The VocalFusion system processed audio at 16K sample rates, but most modern audio systems work with 44.1K or 48K. We needed a DAC that could handle both, which led us to choose the Cirrus Logic CS43L21 DAC, as it could manage both sample rates without issues. We also explored up-sampling 16K audio to 48K for compatibility.

The I2S protocol used in the system required precise clocking. The master clock had to be an exact multiple of the sample rate to avoid failures. We solved this using a Si53xx series clock generator from Silicon Labs, which allowed us to adjust the clock ratios for seamless audio processing.

Next, we configured the microphone array geometry. The microphones had to be positioned and phased correctly to ensure that far-field processing worked. Phasing is needed to detect the time differences between sounds picked up by each microphone.

After multiple iterations, we fine-tuned the array so the algorithms could filter out background noise and capture voices accurately.

Integrating the VocalFusion software with the hardware was tricky, as it was a closed-source library. We had to adjust many parameters to optimize AEC, beamforming, and noise suppression. 
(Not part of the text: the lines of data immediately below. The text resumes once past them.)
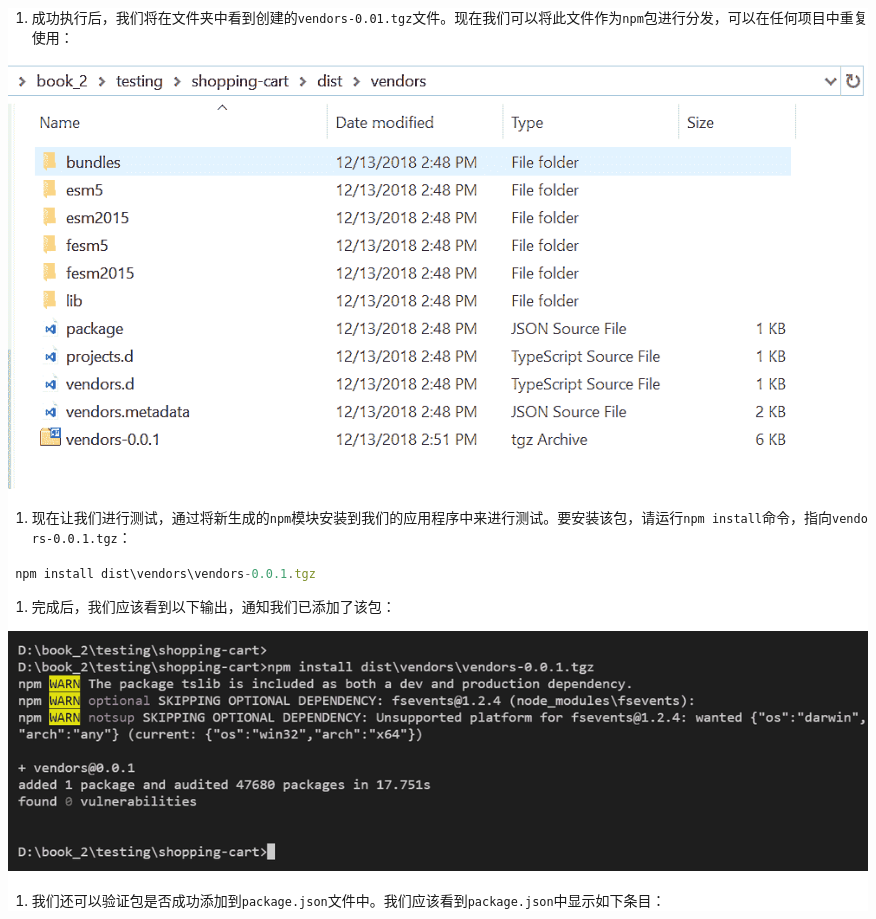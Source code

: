 1.  成功执行后，我们将在文件夹中看到创建的`vendors-0.01.tgz`文件。现在我们可以将此文件作为`npm`包进行分发，可以在任何项目中重复使用：

![](img/0d01783b-9eec-4ce6-a355-1264b7c5680c.png)

1.  现在让我们进行测试，通过将新生成的`npm`模块安装到我们的应用程序中来进行测试。要安装该包，请运行`npm install`命令，指向`vendors-0.0.1.tgz`：

```ts
 npm install dist\vendors\vendors-0.0.1.tgz
```

1.  完成后，我们应该看到以下输出，通知我们已添加了该包：

![](img/45a011d9-bb4e-4712-9b1c-ede73fd07d4e.png)

1.  我们还可以验证包是否成功添加到`package.json`文件中。我们应该看到`package.json`中显示如下条目：
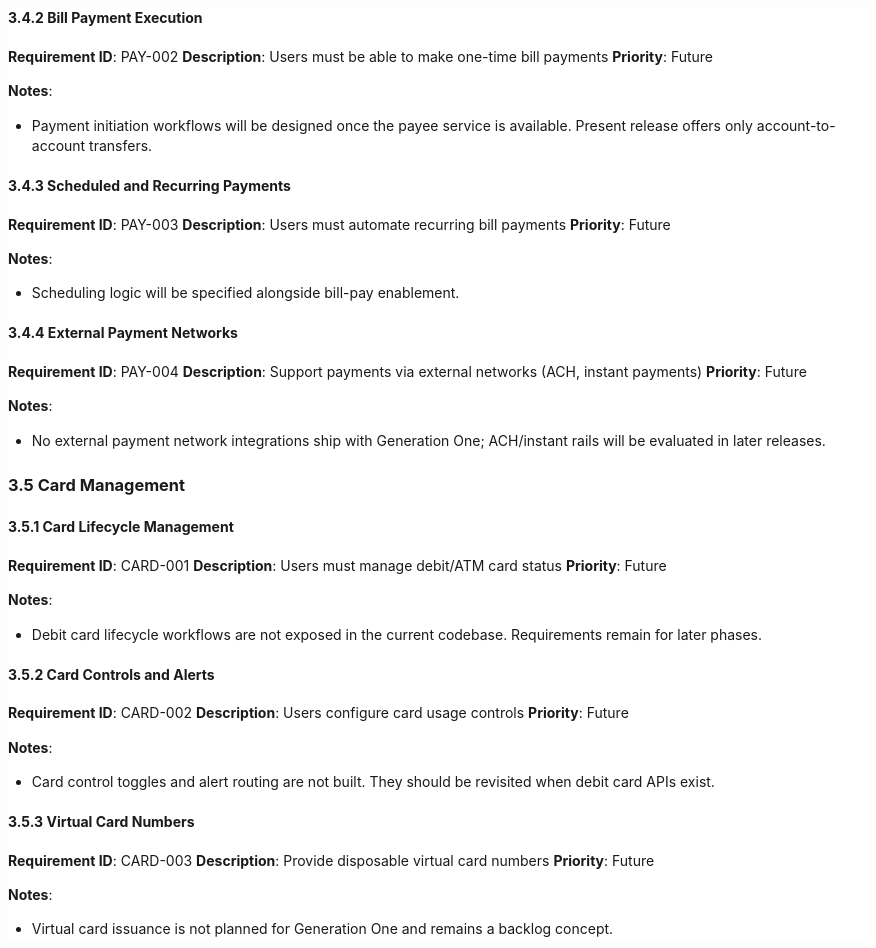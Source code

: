 #### 3.4.2 Bill Payment Execution
**Requirement ID**: PAY-002
**Description**: Users must be able to make one-time bill payments
**Priority**: Future

**Notes**:
- Payment initiation workflows will be designed once the payee service is available. Present release offers only account-to-account transfers.

#### 3.4.3 Scheduled and Recurring Payments
**Requirement ID**: PAY-003
**Description**: Users must automate recurring bill payments
**Priority**: Future

**Notes**:
- Scheduling logic will be specified alongside bill-pay enablement.

#### 3.4.4 External Payment Networks
**Requirement ID**: PAY-004
**Description**: Support payments via external networks (ACH, instant payments)
**Priority**: Future

**Notes**:
- No external payment network integrations ship with Generation One; ACH/instant rails will be evaluated in later releases.

### 3.5 Card Management

#### 3.5.1 Card Lifecycle Management
**Requirement ID**: CARD-001
**Description**: Users must manage debit/ATM card status
**Priority**: Future

**Notes**:
- Debit card lifecycle workflows are not exposed in the current codebase. Requirements remain for later phases.

#### 3.5.2 Card Controls and Alerts
**Requirement ID**: CARD-002
**Description**: Users configure card usage controls
**Priority**: Future

**Notes**:
- Card control toggles and alert routing are not built. They should be revisited when debit card APIs exist.

#### 3.5.3 Virtual Card Numbers
**Requirement ID**: CARD-003
**Description**: Provide disposable virtual card numbers
**Priority**: Future

**Notes**:
- Virtual card issuance is not planned for Generation One and remains a backlog concept.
After testing, we had to make the system work in real-world environments. We fine-tuned AEC to adapt to different room acoustics and adaptive noise suppression to prioritize human voices in noisy spaces. We also implemented power management to handle the XCORE chip’s high performance without overheating.

 

Value Delivered

Better communication experience
The solution made it possible for people in a conference room to be heard clearly, no matter where they were sitting. This improved overall communication during meetings and reduced the need to repeat information.
Cost savings in hardware
By choosing digital microphones and the XMOS chip, we simplified the design and reduced the number of components needed. This lowered the overall production cost for the client without sacrificing quality.
Increased product reliability
The smart speaker could handle background noise and echo automatically, making it dependable in different environments. Users get clear sound even in noisy or echo-filled rooms, making the product more professional and appealing to buyers.
Faster time to market
We used ready-made components and a quick prototype process to speed up development. This helped the client launch the product sooner, giving them a competitive edge in the market.
Flexibility for future products
The solution was built in a way that it could be adapted easily for future products or upgrades. This gave the client a flexible platform for scaling their product line without starting from scratch.